10 November 2021 10:00

IGD’s stock impacted by the cooling sentiment for the retail real estate segment

While the overall mood of the equity markets remains positive, thanks to abundant liquidity, M&A and the expansive economic policies adopted in response to the pandemic, beginning early June there has been a correction in the retail real estate segment. The sentiment of brokers and investors, first fueled by the prospects of reopening and uptick in long delayed consumption, has cooled. Concerns about inflation have cast doubts on the ability of retailers to return to pre-pandemic sales levels in a context of rising prices and, consequently, on the ability of real estate companies to maintain sustainable growth in rents and effectively relet the vacancies created when the anti-Covid restrictions were in place.

 

 

IGD was affected by this generally negative perception of the segment in which it operates, even though the company’s shopping center format was not penalized as much as the large malls without a food anchor. The evidence provided by IGD’s operating indicators, which showed net recovery in the last few months, will provide the investors with the elements needed to reconsider the stock’s valuation. 

 

Source: Italian Stock Exchange and EPRA data compiled by IGD

 

Since 6 August 2021, date of the last edition of News&Views, through today the price of IGD’s stock has traded in a range of between the period high of €4.25, recorded after publication of the half-year results, and the period low of €3.60, hit on 16 September.
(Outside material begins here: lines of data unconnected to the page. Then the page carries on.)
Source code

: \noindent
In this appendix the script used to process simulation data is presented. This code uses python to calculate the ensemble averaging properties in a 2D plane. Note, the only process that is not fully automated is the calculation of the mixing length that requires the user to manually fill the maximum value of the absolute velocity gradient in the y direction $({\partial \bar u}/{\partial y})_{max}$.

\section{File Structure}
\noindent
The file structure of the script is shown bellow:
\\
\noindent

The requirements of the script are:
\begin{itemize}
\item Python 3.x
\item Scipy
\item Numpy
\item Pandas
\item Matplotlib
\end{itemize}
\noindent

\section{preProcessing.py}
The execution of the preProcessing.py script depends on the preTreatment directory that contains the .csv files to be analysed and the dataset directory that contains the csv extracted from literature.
At the end of October the price of IGD’s stock was roughly10% higher than at the beginning of the year: in line with the most comparable sector index, EPRA NAREIT Developed Europe Retail. Even though the index outperformed the European real estate segment, particularly between March and June – when the rapid vaccine rollouts made it seem that the restrictions might be over and that a sustained economic recovery might gain momentum – as of the latter part of June more than half of this rebound has been retraced.

The more recent months have been dominated by inflationary fears, with the brokers and investors paying renewed attention to the ability of companies in Continental Europe to implement sustainable increases in rents, which could be subject to pressure in the long-term as consumer prices rise and demand wanes. While the attention of the stock market shifted from cyclical issues, tied to the process of reopening, to more structural ones, the focus in the retail real estate segment was once again on the threat of eCommerce and the skepticism that many brokers have about the ability of retailers to return to pre-pandemic sales. Skepticism which was, moreover, confirmed by the disappointing operating indicators published recently by a few important European segment players with regard, above all, to retailers’ sales and reletting rates.

The dynamics of the sales recorded by the retailers in IGD’s shopping centers suggest that the medium size of the portfolio assets allows for more agility when adapting to shoppers’ changing needs. The publication of the most recent performances, along with the results for the first nine months of 2021, could, therefore, shed light on the advantages of this specific positioning and allow investors to reconsider IGD’s stock valuation.

The sentiment of the stock markets remains positive, however, despite uncertainties on several fronts: the solidity of the growth in China and the stability of its real estate sector, the difficulty in interpreting the price spikes of the commodities, in addition to the different visions as to the direction interest rates might take. Even though the cyclical stocks stopped outperforming toward the end of summer in the face of uncertainty as to the scope and length of the economy’s next expansive cycle, stock prices continue to be driven upward by the system’s abundant liquidity and M&A deals, while corporate earnings continue to reap the benefits of economies exiting the crisis caused by Covid-19. The period from September through mid-October was characterized by sector rotation out of tech stocks and into the banking sector which clearly had a positive impact on the Italian stock market given the significant weight that financial stocks have in terms of capitalization. The tech stocks then rebounded, driven also by the convincing quarterly results that were published in the meantime.

As for IGD, at the price recorded on 29 October of €3.79, the stock is trading at a strong discount not only to its NAV/NRV at 30 June 2021 of €10.56, but also with respect to the average target price of the brokers covering the stock of €4.63 (before the publication of the third quarter results).